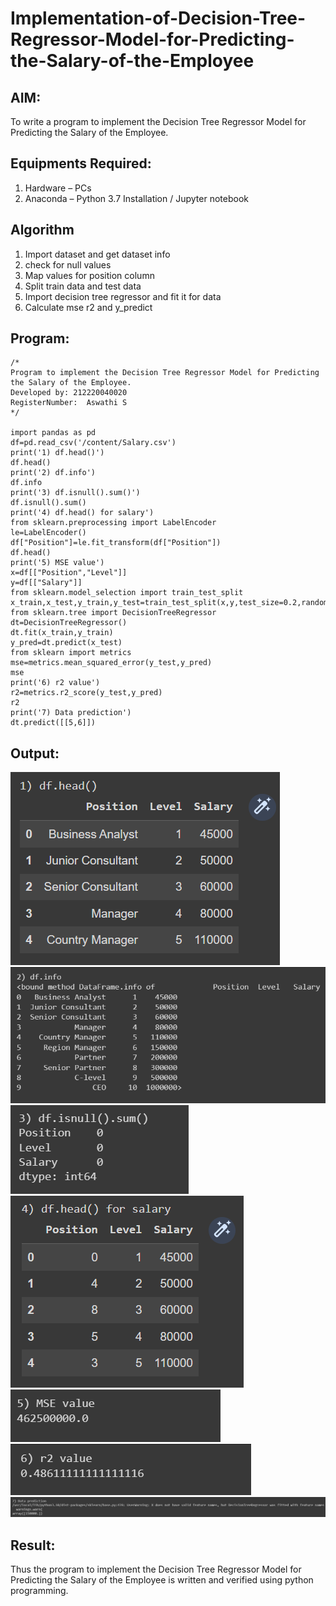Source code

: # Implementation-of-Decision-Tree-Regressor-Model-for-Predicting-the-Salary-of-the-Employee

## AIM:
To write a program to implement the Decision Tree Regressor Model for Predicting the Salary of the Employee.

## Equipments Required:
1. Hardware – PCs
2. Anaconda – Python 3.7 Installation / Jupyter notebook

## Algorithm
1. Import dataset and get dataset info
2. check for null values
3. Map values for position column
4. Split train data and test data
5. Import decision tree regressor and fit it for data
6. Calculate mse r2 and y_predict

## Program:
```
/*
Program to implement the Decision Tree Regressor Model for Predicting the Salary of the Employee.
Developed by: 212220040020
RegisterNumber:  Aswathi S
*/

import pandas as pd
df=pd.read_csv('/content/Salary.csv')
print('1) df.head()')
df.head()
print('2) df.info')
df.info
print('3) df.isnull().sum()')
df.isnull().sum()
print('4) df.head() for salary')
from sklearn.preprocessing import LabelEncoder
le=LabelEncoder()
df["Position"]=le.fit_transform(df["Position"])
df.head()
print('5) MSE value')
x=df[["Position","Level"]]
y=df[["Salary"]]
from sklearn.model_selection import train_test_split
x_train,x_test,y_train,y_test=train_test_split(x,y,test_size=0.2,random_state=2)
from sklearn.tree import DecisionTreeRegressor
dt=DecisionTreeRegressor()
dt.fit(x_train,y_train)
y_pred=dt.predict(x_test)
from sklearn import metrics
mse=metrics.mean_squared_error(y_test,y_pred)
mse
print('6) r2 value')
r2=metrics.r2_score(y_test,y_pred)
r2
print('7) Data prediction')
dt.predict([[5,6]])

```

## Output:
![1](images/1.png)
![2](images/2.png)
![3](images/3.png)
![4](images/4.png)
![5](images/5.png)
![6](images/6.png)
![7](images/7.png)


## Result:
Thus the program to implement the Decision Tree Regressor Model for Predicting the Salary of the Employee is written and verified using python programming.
-------------------------
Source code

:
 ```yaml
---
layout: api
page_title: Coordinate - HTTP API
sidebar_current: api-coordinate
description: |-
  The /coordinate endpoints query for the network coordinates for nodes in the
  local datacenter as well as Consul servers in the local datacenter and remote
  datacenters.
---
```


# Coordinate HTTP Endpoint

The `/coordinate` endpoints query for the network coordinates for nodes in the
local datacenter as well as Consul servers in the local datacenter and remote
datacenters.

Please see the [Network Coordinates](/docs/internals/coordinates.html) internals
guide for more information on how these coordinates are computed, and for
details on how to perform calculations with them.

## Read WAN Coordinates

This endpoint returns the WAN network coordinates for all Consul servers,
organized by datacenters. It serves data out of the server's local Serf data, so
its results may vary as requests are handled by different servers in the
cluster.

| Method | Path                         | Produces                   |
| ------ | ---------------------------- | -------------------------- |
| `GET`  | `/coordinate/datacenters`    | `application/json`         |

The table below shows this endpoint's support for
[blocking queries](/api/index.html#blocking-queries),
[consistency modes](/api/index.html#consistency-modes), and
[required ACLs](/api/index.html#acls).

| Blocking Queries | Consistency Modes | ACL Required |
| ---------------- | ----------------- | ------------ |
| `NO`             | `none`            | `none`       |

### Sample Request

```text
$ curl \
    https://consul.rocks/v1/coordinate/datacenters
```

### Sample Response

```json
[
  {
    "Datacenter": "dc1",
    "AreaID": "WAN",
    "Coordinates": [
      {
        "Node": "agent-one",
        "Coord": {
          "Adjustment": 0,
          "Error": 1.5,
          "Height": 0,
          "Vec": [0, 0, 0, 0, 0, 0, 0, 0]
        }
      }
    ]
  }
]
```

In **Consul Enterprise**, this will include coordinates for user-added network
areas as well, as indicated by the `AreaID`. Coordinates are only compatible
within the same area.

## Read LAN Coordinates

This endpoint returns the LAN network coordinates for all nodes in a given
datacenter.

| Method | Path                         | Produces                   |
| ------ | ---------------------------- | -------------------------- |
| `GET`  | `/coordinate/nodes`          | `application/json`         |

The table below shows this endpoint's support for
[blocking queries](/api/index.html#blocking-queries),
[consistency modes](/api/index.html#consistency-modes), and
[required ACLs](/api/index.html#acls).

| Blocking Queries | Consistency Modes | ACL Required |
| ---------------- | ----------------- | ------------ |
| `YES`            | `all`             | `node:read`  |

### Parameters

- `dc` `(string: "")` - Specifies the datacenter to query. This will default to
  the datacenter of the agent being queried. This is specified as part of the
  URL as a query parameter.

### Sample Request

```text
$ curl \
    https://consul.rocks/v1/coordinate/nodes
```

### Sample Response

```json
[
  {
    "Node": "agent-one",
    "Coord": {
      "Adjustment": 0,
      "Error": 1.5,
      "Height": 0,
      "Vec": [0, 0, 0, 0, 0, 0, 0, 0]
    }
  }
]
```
-------------------------
▸ **Assigned task**
The lines holding the word "query" are the answer. Find them in the entries and copy them.

▸ **Answer for the task**
  The /coordinate endpoints query for the network coordinates for nodes in the
The `/coordinate` endpoints query for the network coordinates for nodes in the
- `dc` `(string: "")` - Specifies the datacenter to query. This will default to
  URL as a query parameter.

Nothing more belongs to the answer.